Movies

The Future Was Then: Timecop

A lot can happen in ten years, but perhaps not as much as you might expect. Filmmakers in the 80’s and 90’s predicted grand changes to society and technology as we prepared to enter the 21st century, but now that we’re here, how accurate were their visions?

Today, The Future Was Then looks at Timecop, the 1994 time-travel action flick starring Jean-Claude Van Damme. Interestingly, this week the Chinese government banned time-travel movies because they “disrespect history”, and after watching Timecop it’s kind of hard to argue with them.

Film: Timecop

Made In/Set In: 1994/2004

The Future 2004 Was: Time-traveling criminals, cars that drive themselves, and virtual reality sex simulators.

The Actual 2004 Was: The International Year of Rice. Also, SpaceShipOne wins the X-Prize, paving the way for consumer space travel, which is why here in 2011 we’re always going on trips into space all the time.

Plot Summary: It’s 1994, and there’s a meeting at The White House, where a guy tells some officials that time travel has been invented and that it’s already being used for nefarious purposes such as people robbing gold bars from the 1800’s and using them in the present to buy nuclear weapons, and that the government will need to set up a task force to police the time-stream against criminals. The politician’s only question after this huge flood of information: how much will the task force cost? He has absolutely NO FOLLOW-UP QUESTIONS ABOUT THE TIME TRAVEL STUFF. I can’t tell if that’s a commentary on politicians or just poor writing.

Anyway. Jean-Claude Van Damme is hired to be a Timecop and immediately his wife is killed in an explosion. Ten years later he does the thing where he mopes around watching old home movies of her to remind the audience that he is super sad. He travels into the past to stop his former partner from making money by gaming the stock market.
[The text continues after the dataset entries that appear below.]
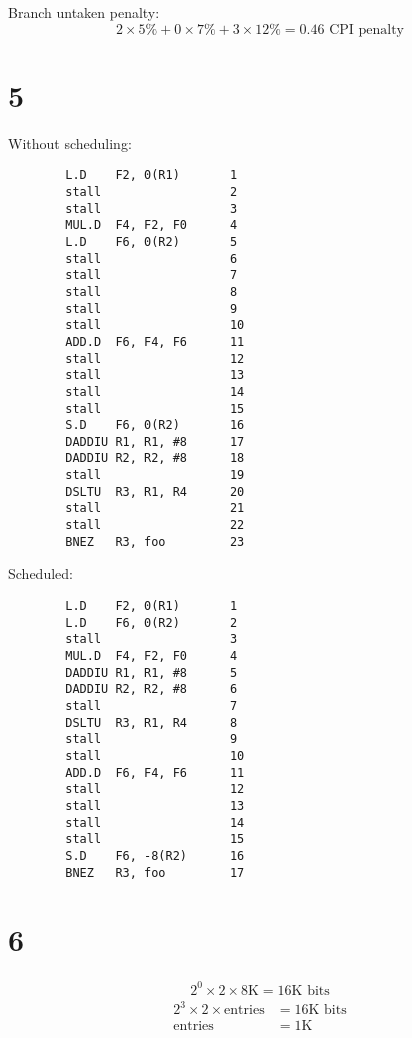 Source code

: \documentclass{article}
\begin{document}
\begin{multicols*}{2}
    Branch untaken penalty:
    \[
        2\times 5\% + 0 \times 7\% + 3\times 12\% = 0.46 \text{ CPI penalty}
    \]

    \section*{5}
    Without scheduling:
    \begin{verbatim}
        L.D    F2, 0(R1)       1
        stall                  2
        stall                  3
        MUL.D  F4, F2, F0      4
        L.D    F6, 0(R2)       5
        stall                  6
        stall                  7
        stall                  8
        stall                  9
        stall                  10
        ADD.D  F6, F4, F6      11
        stall                  12
        stall                  13
        stall                  14
        stall                  15
        S.D    F6, 0(R2)       16
        DADDIU R1, R1, #8      17
        DADDIU R2, R2, #8      18
        stall                  19
        DSLTU  R3, R1, R4      20
        stall                  21
        stall                  22
        BNEZ   R3, foo         23
    \end{verbatim}
    Scheduled:
    \begin{verbatim}
        L.D    F2, 0(R1)       1
        L.D    F6, 0(R2)       2
        stall                  3
        MUL.D  F4, F2, F0      4
        DADDIU R1, R1, #8      5
        DADDIU R2, R2, #8      6
        stall                  7
        DSLTU  R3, R1, R4      8
        stall                  9
        stall                  10
        ADD.D  F6, F4, F6      11
        stall                  12
        stall                  13
        stall                  14
        stall                  15
        S.D    F6, -8(R2)      16
        BNEZ   R3, foo         17
    \end{verbatim}
    \section*{6}
    \begin{align*}
        2^0 \times 2 \times 8\text{K} = 16 \text{K bits}
    \end{align*}
    \begin{align*}
        2^3 \times 2 \times \text{entries} & = 16 \text{K bits} \\
        \text{entries}                     & = 1\text{K}
    \end{align*}
\end{multicols*}
\end{document}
His former partner is sentenced to be executed, and they send him back to 1929 and let him fall to his death on a busy street (huh?). Then JCVD travels back to 1994 to stop evil senator Ron Silver from making money to fund his presidential bid, but fails and has to team up with his past self to kick people in the face and do splits for no other reason than that he can do them. He saves his wife from being exploded and throws 1994 Ron Silver into 2004 Ron Silver, which you can’t do because the same matter can’t occupy the same space at the same time, or as JCVD puts it, “Zame madda cand occoopy zame zspace.” Ron Silver melts into an unconvincing blob and JCVD goes back to 2004 where his wife is still alive and they have a dorky kid.

How well did Timecop predict 2004?

Time Travel: Yeah, we’re still working on that. In the film, time travelers get into a rocket sled and shoot towards a wall at incredible speeds, and when they arrive in the past the sled is gone and they walk slowly and calmly out of a CG ripple. To return, they just push a button on a box and they reappear in the sled. I don’t get how that works at all.

Auto-driving Cars: In Timecop, JCVD gets into his ass-ugly car, which asks him where he wants to go. He says “Home”, and the car drives him home.

That seems pretty far-fetched, but in reality, 2004 was landmark year for auto-driving cars. In the first ever DARPA Grand Challenge, held in the Mojave desert in 2004, fifteen driver-less vehicles competed to see which could complete the 150 mile race with the best time.

It did not go well. Two of the fifteen cars were pulled from the race before it began, another flipped over on the starting line, and the rest suffered mechanical failures or got stuck on rocks or hills. The furthest a car got was about seven miles.

Weird Guns: I don’t know what the deal is with the 2004 guns in Timecop, it’s not explained. But they look a little different and instead of going BANG they go PEW. So. You know. THE FUTURE.

Audio Cartridges: Remember when we used to listen to music on plastic cassettes? And then we switched over to CDs? In the movie, we’ve switched back over to plastic cassettes again. They do look a little like Gameboy cartridges, though since Gameboy came out it 1989, Timecop didn’t so much predict the future as the past.

Voice-Activated Televisions: If you want to make your film futuristic, make it so appliances can be activated by saying their names.  “Door,” “television”, “lights”, and so on. The only appliance I talk to is my laptop, when it routinely drops its wireless connection, but I don’t say “Computer”, I say, “Come on, you piece of shit.”

Virtual Reality Sex Visors: Ah, remember in the past when we thought the future would be giant visors we wore to accomplish tasks like opening computer files and masturbating? Those were the days. In the film, a technician enjoys some VR sex while at work, but in reality, while head-mounted display devices still have military, engineering, and medical applications, they’ve never really caught on with consumers, who still prefer to view pornography without ten pounds of plastic and circuitry sitting on their faces.

Comments

  1. You’ll be ecstatic to know that the people behind Time Cop really wanted to make a television series follow-up to the movie and still really want to do that. Hey, I’d watch it. I would like to suggest “Alphaville” as the next The Future Was Then feature.